Avant le 30 mars 2003
L’objectif de l’AGCS est la libéralisation progressive de tous les services au cours de « négociations successives qui auront lieu périodiquement en vue d’élever progressivement le niveau de libéralisation »
L’ AGCS avait prévu que la première série de négociations commencerait cinq ans après l’entrée en vigueur de l’accord. Elles ont effectivement commencé en février 2000, au siège de l’OMC à Genève. Chaque Etat membre à dû remettre, le 30 juin 2002, les demandes qu’il formule à l’égard des autres Etats en matière de libéralisation des services dans ces Etats.

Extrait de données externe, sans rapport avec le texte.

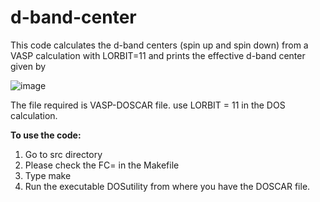 # d-band-center
This code calculates the d-band centers (spin up and spin down) from a VASP calculation with LORBIT=11 and prints the effective d-band center
given by

![image](https://user-images.githubusercontent.com/27854932/177729995-08bfb976-f0b5-4e64-8da7-1e0315cae63a.png)





The file required is VASP-DOSCAR file.
use LORBIT = 11 in the DOS calculation.

**To use the code:**
1. Go to src directory
2. Please check the FC= in the Makefile
3. Type make
4. Run the executable DOSutility from where you have the DOSCAR file.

Chaque Etat membre devra faire connaître, pour le 30 mars 2003, les services qu’il est disposé à Iibéraliser sur son territoire. Des négociations en vue de libéraliser les biens et les services environnementaux (eau, énergie, déchets, ... ) devront être terminées pour le 1er janvier 2005. On est donc en plein dedans.

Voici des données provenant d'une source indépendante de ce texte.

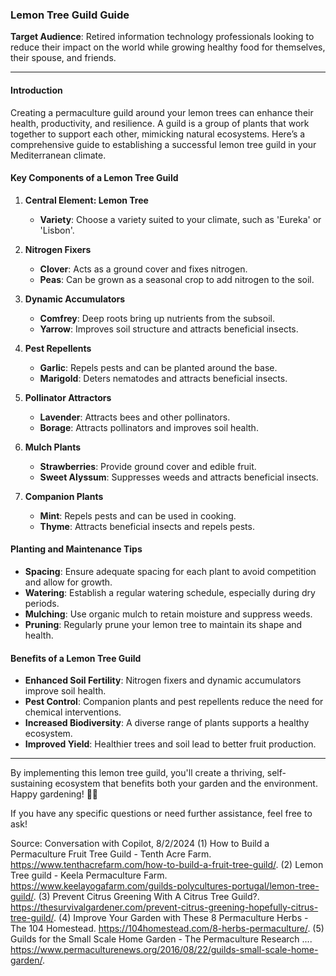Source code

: ### Lemon Tree Guild Guide

**Target Audience**: Retired information technology professionals looking to reduce their impact on the world while growing healthy food for themselves, their spouse, and friends.

---

#### Introduction
Creating a permaculture guild around your lemon trees can enhance their health, productivity, and resilience. A guild is a group of plants that work together to support each other, mimicking natural ecosystems. Here’s a comprehensive guide to establishing a successful lemon tree guild in your Mediterranean climate.

#### Key Components of a Lemon Tree Guild

1. **Central Element: Lemon Tree**
   - **Variety**: Choose a variety suited to your climate, such as 'Eureka' or 'Lisbon'.

2. **Nitrogen Fixers**
   - **Clover**: Acts as a ground cover and fixes nitrogen.
   - **Peas**: Can be grown as a seasonal crop to add nitrogen to the soil.

3. **Dynamic Accumulators**
   - **Comfrey**: Deep roots bring up nutrients from the subsoil.
   - **Yarrow**: Improves soil structure and attracts beneficial insects.

4. **Pest Repellents**
   - **Garlic**: Repels pests and can be planted around the base.
   - **Marigold**: Deters nematodes and attracts beneficial insects.

5. **Pollinator Attractors**
   - **Lavender**: Attracts bees and other pollinators.
   - **Borage**: Attracts pollinators and improves soil health.

6. **Mulch Plants**
   - **Strawberries**: Provide ground cover and edible fruit.
   - **Sweet Alyssum**: Suppresses weeds and attracts beneficial insects.

7. **Companion Plants**
   - **Mint**: Repels pests and can be used in cooking.
   - **Thyme**: Attracts beneficial insects and repels pests.

#### Planting and Maintenance Tips

- **Spacing**: Ensure adequate spacing for each plant to avoid competition and allow for growth.
- **Watering**: Establish a regular watering schedule, especially during dry periods.
- **Mulching**: Use organic mulch to retain moisture and suppress weeds.
- **Pruning**: Regularly prune your lemon tree to maintain its shape and health.

#### Benefits of a Lemon Tree Guild

- **Enhanced Soil Fertility**: Nitrogen fixers and dynamic accumulators improve soil health.
- **Pest Control**: Companion plants and pest repellents reduce the need for chemical interventions.
- **Increased Biodiversity**: A diverse range of plants supports a healthy ecosystem.
- **Improved Yield**: Healthier trees and soil lead to better fruit production.

---

By implementing this lemon tree guild, you'll create a thriving, self-sustaining ecosystem that benefits both your garden and the environment. Happy gardening! 🌿🍋

If you have any specific questions or need further assistance, feel free to ask!

Source: Conversation with Copilot, 8/2/2024
(1) How to Build a Permaculture Fruit Tree Guild - Tenth Acre Farm. https://www.tenthacrefarm.com/how-to-build-a-fruit-tree-guild/.
(2) Lemon Tree guild - Keela Permaculture Farm. https://www.keelayogafarm.com/guilds-polycultures-portugal/lemon-tree-guild/.
(3) Prevent Citrus Greening With A Citrus Tree Guild?. https://thesurvivalgardener.com/prevent-citrus-greening-hopefully-citrus-tree-guild/.
(4) Improve Your Garden with These 8 Permaculture Herbs - The 104 Homestead. https://104homestead.com/8-herbs-permaculture/.
(5) Guilds for the Small Scale Home Garden - The Permaculture Research .... https://www.permaculturenews.org/2016/08/22/guilds-small-scale-home-garden/.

C’est pourquoi une manifestation a eu lieu à Bruxelles, ce dimanche 9 février 2003 pour réclamer un moratoire sur l’AGCS, sur le thème « Non à la commercialisation des services publics » (notamment d’enseignement). Vous n’en avez guère entendu parler dans les journaux ? Non : la grande presse, aux mains des puissances d’argent, n’a pas intérêt à informer les citoyens ! (1)
L’AGCS s’appuie sur une doctrine : celle du libre échange absolu, éliminant toute « discrimination », c’est-Ã -dire toute prise en considération des particularités individuelles, ou collectives d’un Etat, d’une région ...
Règle de la nation la plus favorisée
Pour cela, tous les Etats doivent obéir à la règle dite de la nation la plus favorisée : chaque pays doit accorder, sans condition, aux acteurs étrangers un traitement identique à celui qu’il accorde aux acteurs nationaux. A terme, plus aucun Etat n’aura le droit de mettre en œuvre des politiques industrielles, économiques ou commerciales qui lui soient propres, qui tiennent compte de ses priorités nationales.
C’est vrai dans les pays riches, ce l’est encore plus dans les pays en développement. Tous les Etats devront renoncer à leurs législations propres et soumettre leurs ressortissants aux règles du commerce mondial.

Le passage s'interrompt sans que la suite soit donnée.